Task item
Only lines with the string "whereIsAdmin" should be returned from the data below.

Records excerpted from a collection

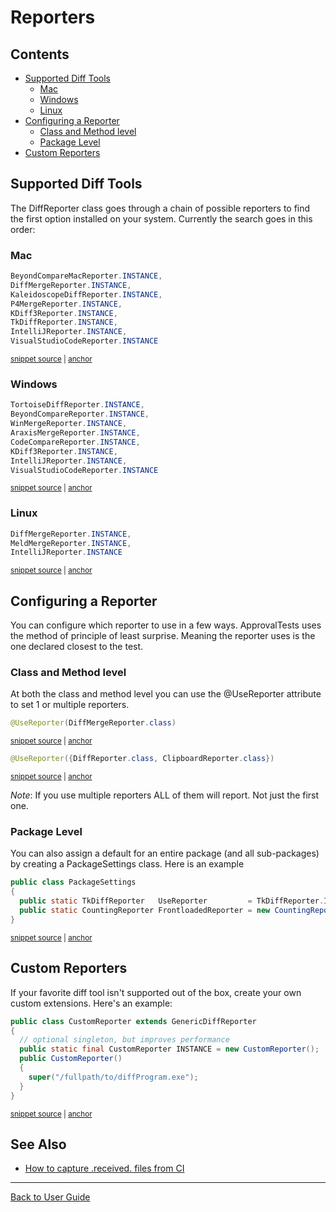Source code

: <a id="top"></a>

# Reporters

<!-- toc -->
## Contents

  * [Supported Diff Tools](#supported-diff-tools)
    * [Mac](#mac)
    * [Windows](#windows)
    * [Linux](#linux)
  * [Configuring a Reporter](#configuring-a-reporter)
    * [Class and Method level](#class-and-method-level)
    * [Package Level](#package-level)
  * [Custom Reporters](#custom-reporters)<!-- endToc -->

## Supported Diff Tools

The DiffReporter class goes through a chain of possible reporters to find the first option installed on your system.
Currently the search goes in this order:

### Mac

<!-- snippet: mac_diff_reporters -->
<a id='snippet-mac_diff_reporters'></a>
```java
BeyondCompareMacReporter.INSTANCE,
DiffMergeReporter.INSTANCE,
KaleidoscopeDiffReporter.INSTANCE,
P4MergeReporter.INSTANCE,
KDiff3Reporter.INSTANCE,
TkDiffReporter.INSTANCE,
IntelliJReporter.INSTANCE,
VisualStudioCodeReporter.INSTANCE
```
<sup><a href='/approvaltests/src/main/java/org/approvaltests/reporters/macosx/MacDiffReporter.java#L13-L22' title='Snippet source file'>snippet source</a> | <a href='#snippet-mac_diff_reporters' title='Start of snippet'>anchor</a></sup>
<!-- endSnippet -->


### Windows

<!-- snippet: windows_diff_reporters -->
<a id='snippet-windows_diff_reporters'></a>
```java
TortoiseDiffReporter.INSTANCE,
BeyondCompareReporter.INSTANCE,
WinMergeReporter.INSTANCE,
AraxisMergeReporter.INSTANCE,
CodeCompareReporter.INSTANCE,
KDiff3Reporter.INSTANCE,
IntelliJReporter.INSTANCE,
VisualStudioCodeReporter.INSTANCE
```
<sup><a href='/approvaltests/src/main/java/org/approvaltests/reporters/windows/WindowsDiffReporter.java#L13-L22' title='Snippet source file'>snippet source</a> | <a href='#snippet-windows_diff_reporters' title='Start of snippet'>anchor</a></sup>
<!-- endSnippet -->

### Linux

<!-- snippet: linux_diff_reporters -->
<a id='snippet-linux_diff_reporters'></a>
```java
DiffMergeReporter.INSTANCE,
MeldMergeReporter.INSTANCE,
IntelliJReporter.INSTANCE
```
<sup><a href='/approvaltests/src/main/java/org/approvaltests/reporters/linux/LinuxDiffReporter.java#L13-L17' title='Snippet source file'>snippet source</a> | <a href='#snippet-linux_diff_reporters' title='Start of snippet'>anchor</a></sup>
<!-- endSnippet -->

## Configuring a Reporter

You can configure which reporter to use in a few ways. ApprovalTests uses the method of principle of least surprise. Meaning the reporter uses is the one declared closest to the test. 

### Class and Method level

At both the class and method level you can use the @UseReporter attribute to set 1 or multiple reporters.

<!-- snippet: use_reporter_single -->
<a id='snippet-use_reporter_single'></a>
```java
@UseReporter(DiffMergeReporter.class)
```
<sup><a href='/approvaltests-tests/src/test/java/org/approvaltests/reporters/GenericDiffReporterTest.java#L20-L22' title='Snippet source file'>snippet source</a> | <a href='#snippet-use_reporter_single' title='Start of snippet'>anchor</a></sup>
<!-- endSnippet -->

<!-- snippet: use_reporter_multiple -->
<a id='snippet-use_reporter_multiple'></a>
```java
@UseReporter({DiffReporter.class, ClipboardReporter.class})
```
<sup><a href='/approvaltests-tests/src/test/java/org/approvaltests/machine_specific_tests/SamplesTest.java#L9-L11' title='Snippet source file'>snippet source</a> | <a href='#snippet-use_reporter_multiple' title='Start of snippet'>anchor</a></sup>
<!-- endSnippet -->

*Note*: If you use multiple reporters ALL of them will report. Not just the first one.

### Package Level

You can also assign a default for an entire package (and all sub-packages) by creating a PackageSettings class. Here is an example  


<!-- snippet: use_reporter_package_settings -->
<a id='snippet-use_reporter_package_settings'></a>
```java
public class PackageSettings
{
  public static TkDiffReporter   UseReporter         = TkDiffReporter.INSTANCE;
  public static CountingReporter FrontloadedReporter = new CountingReporter();
}
```
<sup><a href='/approvaltests-tests/src/test/java/org/approvaltests/packagesettings/PackageSettings.java#L5-L11' title='Snippet source file'>snippet source</a> | <a href='#snippet-use_reporter_package_settings' title='Start of snippet'>anchor</a></sup>
<!-- endSnippet -->

## Custom Reporters

If your favorite diff tool isn't supported out of the box, create your own custom extensions.
Here's an example:

<!-- snippet: custom_reporter -->
<a id='snippet-custom_reporter'></a>
```java
public class CustomReporter extends GenericDiffReporter
{
  // optional singleton, but improves performance
  public static final CustomReporter INSTANCE = new CustomReporter();
  public CustomReporter()
  {
    super("/fullpath/to/diffProgram.exe");
  }
}
```
<sup><a href='/approvaltests-tests/src/test/java/org/approvaltests/reporters/CustomReporter.java#L3-L13' title='Snippet source file'>snippet source</a> | <a href='#snippet-custom_reporter' title='Start of snippet'>anchor</a></sup>
<!-- endSnippet -->

## See Also
* [How to capture .received. files from CI](how_to/CaptureFilesFromCI.md)

---

[Back to User Guide](README.md#top)
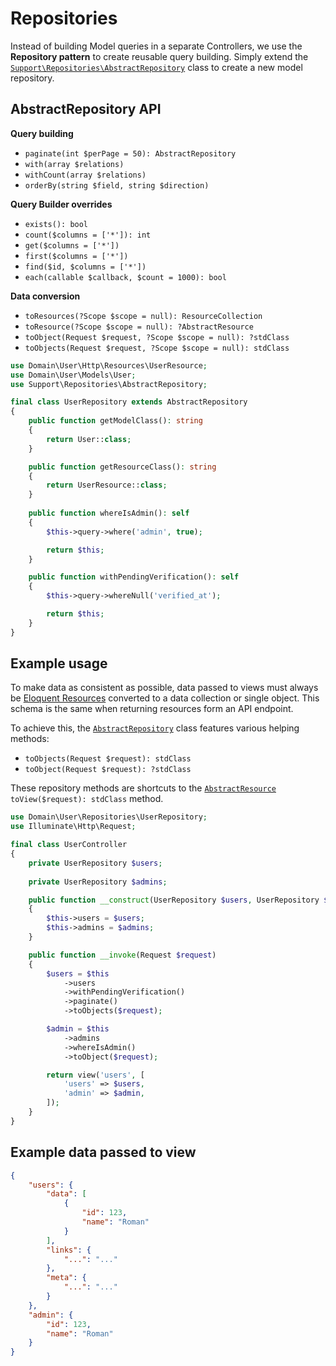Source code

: # Repositories

Instead of building Model queries in a separate Controllers, we use the **Repository pattern** to create reusable query building.
Simply extend the [`Support\Repositories\AbstractRepository`](../../app/Support/Repositories/AbstractRepository.php) class to create a new model repository.

## AbstractRepository API

**Query building**

- `paginate(int $perPage = 50): AbstractRepository`
- `with(array $relations)`
- `withCount(array $relations)`
- `orderBy(string $field, string $direction)`

**Query Builder overrides**

- `exists(): bool`
- `count($columns = ['*']): int`
- `get($columns = ['*'])`
- `first($columns = ['*'])`
- `find($id, $columns = ['*'])`
- `each(callable $callback, $count = 1000): bool`

**Data conversion**

- `toResources(?Scope $scope = null): ResourceCollection`
- `toResource(?Scope $scope = null): ?AbstractResource`
- `toObject(Request $request, ?Scope $scope = null): ?stdClass`
- `toObjects(Request $request, ?Scope $scope = null): stdClass`

```php
use Domain\User\Http\Resources\UserResource;
use Domain\User\Models\User;
use Support\Repositories\AbstractRepository;

final class UserRepository extends AbstractRepository
{
    public function getModelClass(): string
    {
        return User::class;
    }

    public function getResourceClass(): string
    {
        return UserResource::class;
    }
    
    public function whereIsAdmin(): self
    {
        $this->query->where('admin', true);

        return $this;
    }

    public function withPendingVerification(): self
    {
        $this->query->whereNull('verified_at');

        return $this;
    }
}
```

## Example usage

To make data as consistent as possible, data passed to views must always be [Eloquent Resources](https://laravel.com/docs/eloquent-resources#introduction) converted to a data collection or single object. This schema is the same when returning resources form an API endpoint.

To achieve this, the [`AbstractRepository`](../../app/Support/Repositories/AbstractRepository.php) class features various helping methods:
- `toObjects(Request $request): stdClass`
- `toObject(Request $request): ?stdClass`

These repository methods are shortcuts to the [`AbstractResource`](../../app/Support/Http/Resources/AbstractResource.php) `toView($request): stdClass` method.

```php
use Domain\User\Repositories\UserRepository;
use Illuminate\Http\Request;

final class UserController
{
    private UserRepository $users;
    
    private UserRepository $admins;

    public function __construct(UserRepository $users, UserRepository $admins)
    {
        $this->users = $users;
        $this->admins = $admins;
    }

    public function __invoke(Request $request)
    {
        $users = $this
            ->users
            ->withPendingVerification()
            ->paginate()
            ->toObjects($request);

        $admin = $this
            ->admins
            ->whereIsAdmin()
            ->toObject($request);

        return view('users', [
            'users' => $users,
            'admin' => $admin,
        ]);
    }
}
```

## Example data passed to view

```json
{
    "users": {
        "data": [
            {
                "id": 123,
                "name": "Roman"
            }
        ],
        "links": {
            "...": "..."
        },
        "meta": {
            "...": "..."
        }
    },
    "admin": {
        "id": 123,
        "name": "Roman"
    }
}
```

Exercise output
    public function whereIsAdmin(): self
            ->whereIsAdmin()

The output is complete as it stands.